Sustainability sits at the core of World Expeditions’ adventure itineraries that take travellers off the beaten track to places such as Nepal. “We’ve thought about every aspect of what our impact would be in that environment and we’ve minimised those,” chief executive Sue Badyari says. “It’s impossible to say you’ll have no impact but when you look at the other side of the coin, which is lodge and teahouse trekking where they’re burning wood and there are still issues around waste (then) it’s a completely sustainable proposition for travellers.”

Eco-friendly measures include incinerating waste (in a portable device designed by mountaineer Tim Macartney-Snape), reducing plastic usage, improving porter and animal welfare, and introducing a voluntary litter collection program that will be extended to school groups next year.

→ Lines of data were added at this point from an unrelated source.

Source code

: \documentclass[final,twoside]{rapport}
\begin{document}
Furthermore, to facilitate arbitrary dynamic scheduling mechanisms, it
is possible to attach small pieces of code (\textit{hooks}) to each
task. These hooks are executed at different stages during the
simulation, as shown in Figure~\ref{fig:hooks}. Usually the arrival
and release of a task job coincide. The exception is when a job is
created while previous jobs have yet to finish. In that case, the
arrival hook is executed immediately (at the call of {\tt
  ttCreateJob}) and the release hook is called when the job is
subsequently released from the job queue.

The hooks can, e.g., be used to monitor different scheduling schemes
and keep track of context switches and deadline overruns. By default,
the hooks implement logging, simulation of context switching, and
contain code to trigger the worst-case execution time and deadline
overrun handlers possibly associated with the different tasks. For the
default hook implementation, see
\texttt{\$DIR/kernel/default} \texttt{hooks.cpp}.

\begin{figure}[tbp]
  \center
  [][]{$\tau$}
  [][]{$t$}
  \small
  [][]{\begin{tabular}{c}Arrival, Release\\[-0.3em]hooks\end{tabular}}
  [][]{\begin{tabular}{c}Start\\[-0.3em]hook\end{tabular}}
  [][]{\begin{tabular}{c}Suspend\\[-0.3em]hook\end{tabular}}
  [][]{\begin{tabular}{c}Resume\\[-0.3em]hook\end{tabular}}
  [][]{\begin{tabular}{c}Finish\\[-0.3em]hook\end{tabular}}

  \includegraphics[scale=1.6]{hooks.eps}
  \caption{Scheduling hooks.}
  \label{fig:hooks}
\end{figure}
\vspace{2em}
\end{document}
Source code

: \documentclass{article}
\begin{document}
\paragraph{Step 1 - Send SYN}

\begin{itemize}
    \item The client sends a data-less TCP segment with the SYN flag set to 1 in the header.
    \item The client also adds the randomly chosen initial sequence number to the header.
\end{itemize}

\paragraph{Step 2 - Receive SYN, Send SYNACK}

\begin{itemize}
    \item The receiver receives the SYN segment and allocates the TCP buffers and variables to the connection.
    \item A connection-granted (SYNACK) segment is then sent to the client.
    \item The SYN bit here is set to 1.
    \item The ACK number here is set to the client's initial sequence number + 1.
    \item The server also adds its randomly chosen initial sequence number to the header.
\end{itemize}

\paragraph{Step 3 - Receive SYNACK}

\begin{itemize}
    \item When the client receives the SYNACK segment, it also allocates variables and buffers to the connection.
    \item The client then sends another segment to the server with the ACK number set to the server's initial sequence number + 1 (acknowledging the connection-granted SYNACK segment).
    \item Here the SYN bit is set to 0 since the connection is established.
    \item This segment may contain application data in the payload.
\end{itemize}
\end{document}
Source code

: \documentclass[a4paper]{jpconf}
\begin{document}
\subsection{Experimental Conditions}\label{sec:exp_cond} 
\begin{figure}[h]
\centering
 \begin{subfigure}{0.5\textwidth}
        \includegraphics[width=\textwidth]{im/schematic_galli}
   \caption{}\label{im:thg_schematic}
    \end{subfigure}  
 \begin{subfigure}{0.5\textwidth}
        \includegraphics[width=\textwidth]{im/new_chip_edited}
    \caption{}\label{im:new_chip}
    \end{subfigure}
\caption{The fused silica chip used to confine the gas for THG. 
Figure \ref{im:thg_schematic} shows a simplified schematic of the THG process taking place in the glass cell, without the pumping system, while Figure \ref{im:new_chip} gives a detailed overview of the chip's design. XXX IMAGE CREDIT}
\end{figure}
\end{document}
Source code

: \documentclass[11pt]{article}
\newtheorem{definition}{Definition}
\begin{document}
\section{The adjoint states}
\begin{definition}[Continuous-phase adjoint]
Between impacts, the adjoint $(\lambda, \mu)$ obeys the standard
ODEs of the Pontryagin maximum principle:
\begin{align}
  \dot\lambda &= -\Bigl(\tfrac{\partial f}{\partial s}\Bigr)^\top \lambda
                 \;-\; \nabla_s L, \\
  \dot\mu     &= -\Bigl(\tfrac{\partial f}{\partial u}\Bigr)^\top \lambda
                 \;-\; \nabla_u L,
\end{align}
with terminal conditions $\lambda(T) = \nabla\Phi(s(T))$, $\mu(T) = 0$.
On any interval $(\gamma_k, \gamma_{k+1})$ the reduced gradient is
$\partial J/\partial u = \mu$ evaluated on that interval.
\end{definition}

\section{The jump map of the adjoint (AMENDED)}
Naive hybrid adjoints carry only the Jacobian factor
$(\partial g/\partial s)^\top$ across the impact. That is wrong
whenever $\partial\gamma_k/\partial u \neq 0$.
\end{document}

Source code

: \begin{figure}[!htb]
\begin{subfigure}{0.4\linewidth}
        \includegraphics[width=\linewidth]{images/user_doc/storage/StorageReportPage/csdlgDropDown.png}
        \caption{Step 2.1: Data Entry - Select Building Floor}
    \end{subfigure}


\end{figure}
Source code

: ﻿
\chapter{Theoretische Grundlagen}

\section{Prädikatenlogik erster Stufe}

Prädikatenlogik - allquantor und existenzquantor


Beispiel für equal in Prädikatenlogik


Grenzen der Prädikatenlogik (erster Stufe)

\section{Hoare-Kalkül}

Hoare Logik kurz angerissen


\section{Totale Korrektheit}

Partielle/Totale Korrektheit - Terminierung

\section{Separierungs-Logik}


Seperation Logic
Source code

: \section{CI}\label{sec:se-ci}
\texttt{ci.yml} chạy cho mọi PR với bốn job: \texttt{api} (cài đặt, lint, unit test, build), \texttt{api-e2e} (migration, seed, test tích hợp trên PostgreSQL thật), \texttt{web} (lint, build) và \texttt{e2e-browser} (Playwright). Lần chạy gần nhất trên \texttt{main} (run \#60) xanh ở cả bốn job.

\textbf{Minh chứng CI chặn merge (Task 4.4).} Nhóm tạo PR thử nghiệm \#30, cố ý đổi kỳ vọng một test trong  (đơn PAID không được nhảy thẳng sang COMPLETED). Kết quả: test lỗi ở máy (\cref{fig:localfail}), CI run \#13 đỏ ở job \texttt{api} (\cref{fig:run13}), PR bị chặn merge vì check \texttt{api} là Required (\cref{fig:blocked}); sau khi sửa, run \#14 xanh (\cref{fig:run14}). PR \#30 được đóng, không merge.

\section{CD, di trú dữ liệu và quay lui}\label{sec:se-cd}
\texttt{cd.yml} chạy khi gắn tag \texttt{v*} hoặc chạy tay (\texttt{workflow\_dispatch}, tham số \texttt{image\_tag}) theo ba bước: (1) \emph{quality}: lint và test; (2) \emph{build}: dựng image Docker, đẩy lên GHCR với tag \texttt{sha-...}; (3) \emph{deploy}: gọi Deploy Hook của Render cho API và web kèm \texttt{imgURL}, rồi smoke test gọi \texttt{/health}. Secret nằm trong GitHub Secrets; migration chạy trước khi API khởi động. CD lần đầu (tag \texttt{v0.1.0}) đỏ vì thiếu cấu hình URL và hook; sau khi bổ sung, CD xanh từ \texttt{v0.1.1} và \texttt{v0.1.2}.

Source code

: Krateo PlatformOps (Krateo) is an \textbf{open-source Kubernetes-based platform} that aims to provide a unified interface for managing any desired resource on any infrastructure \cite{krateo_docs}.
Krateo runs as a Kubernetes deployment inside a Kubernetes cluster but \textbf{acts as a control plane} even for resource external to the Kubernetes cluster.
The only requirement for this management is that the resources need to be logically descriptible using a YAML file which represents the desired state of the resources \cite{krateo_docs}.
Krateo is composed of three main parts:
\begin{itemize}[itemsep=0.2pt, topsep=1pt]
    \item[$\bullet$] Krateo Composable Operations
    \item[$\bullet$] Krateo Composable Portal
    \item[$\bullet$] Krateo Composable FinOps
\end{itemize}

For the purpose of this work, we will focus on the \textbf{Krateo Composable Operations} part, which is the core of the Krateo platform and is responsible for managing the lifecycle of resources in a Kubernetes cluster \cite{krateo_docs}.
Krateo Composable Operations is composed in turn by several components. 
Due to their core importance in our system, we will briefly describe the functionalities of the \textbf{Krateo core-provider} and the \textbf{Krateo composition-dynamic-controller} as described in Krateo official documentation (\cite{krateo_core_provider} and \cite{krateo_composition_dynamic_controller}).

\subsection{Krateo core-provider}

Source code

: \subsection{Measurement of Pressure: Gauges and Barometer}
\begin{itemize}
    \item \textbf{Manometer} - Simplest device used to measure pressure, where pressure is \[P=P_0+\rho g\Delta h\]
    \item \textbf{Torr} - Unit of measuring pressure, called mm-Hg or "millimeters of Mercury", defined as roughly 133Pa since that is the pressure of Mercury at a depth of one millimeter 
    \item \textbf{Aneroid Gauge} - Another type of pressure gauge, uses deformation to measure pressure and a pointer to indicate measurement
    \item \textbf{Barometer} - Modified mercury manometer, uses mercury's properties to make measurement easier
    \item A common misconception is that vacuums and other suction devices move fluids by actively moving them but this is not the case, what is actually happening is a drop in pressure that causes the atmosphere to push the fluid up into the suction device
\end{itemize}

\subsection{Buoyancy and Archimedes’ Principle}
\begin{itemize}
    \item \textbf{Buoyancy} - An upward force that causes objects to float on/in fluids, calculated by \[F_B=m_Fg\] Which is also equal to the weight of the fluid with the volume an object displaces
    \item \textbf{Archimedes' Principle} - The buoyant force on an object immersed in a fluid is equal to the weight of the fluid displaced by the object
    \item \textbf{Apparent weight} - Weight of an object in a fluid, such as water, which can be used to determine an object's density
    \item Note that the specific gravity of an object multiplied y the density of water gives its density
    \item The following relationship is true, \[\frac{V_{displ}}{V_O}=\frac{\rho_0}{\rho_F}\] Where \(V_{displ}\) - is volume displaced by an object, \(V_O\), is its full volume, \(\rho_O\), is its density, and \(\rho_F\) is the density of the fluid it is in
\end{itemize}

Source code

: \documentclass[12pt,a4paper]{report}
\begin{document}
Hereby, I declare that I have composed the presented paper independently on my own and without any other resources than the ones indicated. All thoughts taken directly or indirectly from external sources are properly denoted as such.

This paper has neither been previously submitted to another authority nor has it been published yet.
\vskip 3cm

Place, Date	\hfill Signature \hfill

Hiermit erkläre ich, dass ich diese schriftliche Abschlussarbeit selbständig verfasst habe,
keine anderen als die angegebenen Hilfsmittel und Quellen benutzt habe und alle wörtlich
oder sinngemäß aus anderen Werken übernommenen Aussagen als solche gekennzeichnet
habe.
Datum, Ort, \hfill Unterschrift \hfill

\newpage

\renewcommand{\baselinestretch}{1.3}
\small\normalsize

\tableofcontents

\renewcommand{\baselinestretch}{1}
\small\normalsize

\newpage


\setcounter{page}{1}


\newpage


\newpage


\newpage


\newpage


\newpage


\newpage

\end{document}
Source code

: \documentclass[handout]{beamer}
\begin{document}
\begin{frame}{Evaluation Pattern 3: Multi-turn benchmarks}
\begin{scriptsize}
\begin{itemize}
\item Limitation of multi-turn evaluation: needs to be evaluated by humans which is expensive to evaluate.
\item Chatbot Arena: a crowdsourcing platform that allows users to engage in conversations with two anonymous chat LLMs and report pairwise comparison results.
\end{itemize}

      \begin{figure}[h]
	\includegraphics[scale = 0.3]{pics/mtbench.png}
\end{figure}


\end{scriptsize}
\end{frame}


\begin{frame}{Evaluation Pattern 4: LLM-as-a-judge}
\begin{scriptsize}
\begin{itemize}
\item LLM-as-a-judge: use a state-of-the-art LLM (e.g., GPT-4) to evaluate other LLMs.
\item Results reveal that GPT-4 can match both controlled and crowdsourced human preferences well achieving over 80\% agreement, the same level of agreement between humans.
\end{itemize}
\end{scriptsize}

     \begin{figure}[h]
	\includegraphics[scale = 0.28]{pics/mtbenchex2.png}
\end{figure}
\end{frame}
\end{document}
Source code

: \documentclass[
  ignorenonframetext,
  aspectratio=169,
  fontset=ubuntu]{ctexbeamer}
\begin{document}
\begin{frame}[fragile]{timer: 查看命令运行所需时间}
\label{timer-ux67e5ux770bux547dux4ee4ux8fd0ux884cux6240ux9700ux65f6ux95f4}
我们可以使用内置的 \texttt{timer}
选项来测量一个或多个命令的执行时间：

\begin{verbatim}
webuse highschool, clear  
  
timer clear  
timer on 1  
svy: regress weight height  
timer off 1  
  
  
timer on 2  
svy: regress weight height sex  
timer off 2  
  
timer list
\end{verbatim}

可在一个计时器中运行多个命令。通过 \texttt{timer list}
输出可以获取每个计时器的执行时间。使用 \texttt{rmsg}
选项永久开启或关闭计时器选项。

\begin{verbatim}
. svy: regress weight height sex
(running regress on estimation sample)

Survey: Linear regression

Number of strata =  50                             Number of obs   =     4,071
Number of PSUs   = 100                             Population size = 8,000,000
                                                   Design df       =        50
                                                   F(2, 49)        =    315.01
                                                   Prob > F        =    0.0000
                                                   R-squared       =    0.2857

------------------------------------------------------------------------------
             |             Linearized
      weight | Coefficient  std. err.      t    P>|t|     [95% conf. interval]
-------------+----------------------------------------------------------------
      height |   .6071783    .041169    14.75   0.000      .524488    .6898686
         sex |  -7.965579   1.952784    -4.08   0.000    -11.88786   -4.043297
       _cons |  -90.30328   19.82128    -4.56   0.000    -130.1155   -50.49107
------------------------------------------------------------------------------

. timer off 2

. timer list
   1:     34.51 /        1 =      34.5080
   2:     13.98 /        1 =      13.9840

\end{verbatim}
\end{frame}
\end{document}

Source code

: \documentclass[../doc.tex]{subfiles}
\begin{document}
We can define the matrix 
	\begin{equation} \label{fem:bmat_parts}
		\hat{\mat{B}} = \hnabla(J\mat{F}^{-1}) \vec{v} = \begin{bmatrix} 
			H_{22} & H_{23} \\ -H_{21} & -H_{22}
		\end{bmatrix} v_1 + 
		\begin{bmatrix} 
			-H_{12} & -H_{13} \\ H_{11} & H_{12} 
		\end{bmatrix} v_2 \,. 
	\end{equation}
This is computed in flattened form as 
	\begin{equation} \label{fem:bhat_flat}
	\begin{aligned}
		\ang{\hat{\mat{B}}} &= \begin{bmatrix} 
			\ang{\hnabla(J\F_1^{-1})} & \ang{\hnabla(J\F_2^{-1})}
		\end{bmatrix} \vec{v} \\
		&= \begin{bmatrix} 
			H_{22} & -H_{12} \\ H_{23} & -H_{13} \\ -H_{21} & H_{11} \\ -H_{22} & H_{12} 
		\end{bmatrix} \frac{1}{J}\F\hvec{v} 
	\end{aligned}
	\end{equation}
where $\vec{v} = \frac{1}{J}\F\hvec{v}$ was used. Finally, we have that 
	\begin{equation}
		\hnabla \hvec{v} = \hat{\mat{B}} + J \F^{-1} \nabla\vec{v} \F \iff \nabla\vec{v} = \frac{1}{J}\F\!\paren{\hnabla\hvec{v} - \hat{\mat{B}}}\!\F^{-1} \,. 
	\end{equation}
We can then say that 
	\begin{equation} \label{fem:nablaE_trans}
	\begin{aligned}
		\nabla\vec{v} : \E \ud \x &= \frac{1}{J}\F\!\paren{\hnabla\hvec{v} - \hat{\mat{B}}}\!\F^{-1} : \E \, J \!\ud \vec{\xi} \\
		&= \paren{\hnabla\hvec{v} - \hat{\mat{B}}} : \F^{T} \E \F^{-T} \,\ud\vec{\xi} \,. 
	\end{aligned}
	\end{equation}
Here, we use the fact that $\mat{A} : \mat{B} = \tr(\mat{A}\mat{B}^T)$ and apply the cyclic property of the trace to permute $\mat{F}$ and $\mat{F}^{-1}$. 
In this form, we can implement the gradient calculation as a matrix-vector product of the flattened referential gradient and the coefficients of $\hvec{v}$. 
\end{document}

Closer to home, the company’s semi-permanent Larapinta Trail campsites have won eco-tour­ism gongs at the Nor­thern Territory’s tour­ism awards, the Brolga. The environmental benefit of the semi-permanent structures, an initiative developed in conjunction with tradi­tional owners, is better management of greywater and waste. A fourth eco-campsite, at Rocky Bar Gap near Mount Sonder, will open on the trail next year.

World Expeditions is embarking on an ambitious carbon-neutral project across its itineraries, which Badyari says will be analysed for carbon outputs and what the cost would be to mitigate that and build it into the cost of the trip. About 22 per cent of guests now opt to offset carbon emissions from their air travel when booking a trip. Badyari says the take-up is small “because carbon offsetting isn’t easy to understand”.

One of the easiest ways to travel more sustainably, Griffith’s Becken says, is to choose direct flights “instead of crazy detours because it gives you air points or because it’s cheaper”. She would like to see carbon emissions included on flight booking sites instead of having to track down a separate calculator. “Hopefully in the future they’re together and you can make a good decision,” she says. “Of course people want to feel good about their holiday. They want to do the right thing but they probably don’t have the time to do the research. We need to make it as easy as possible.”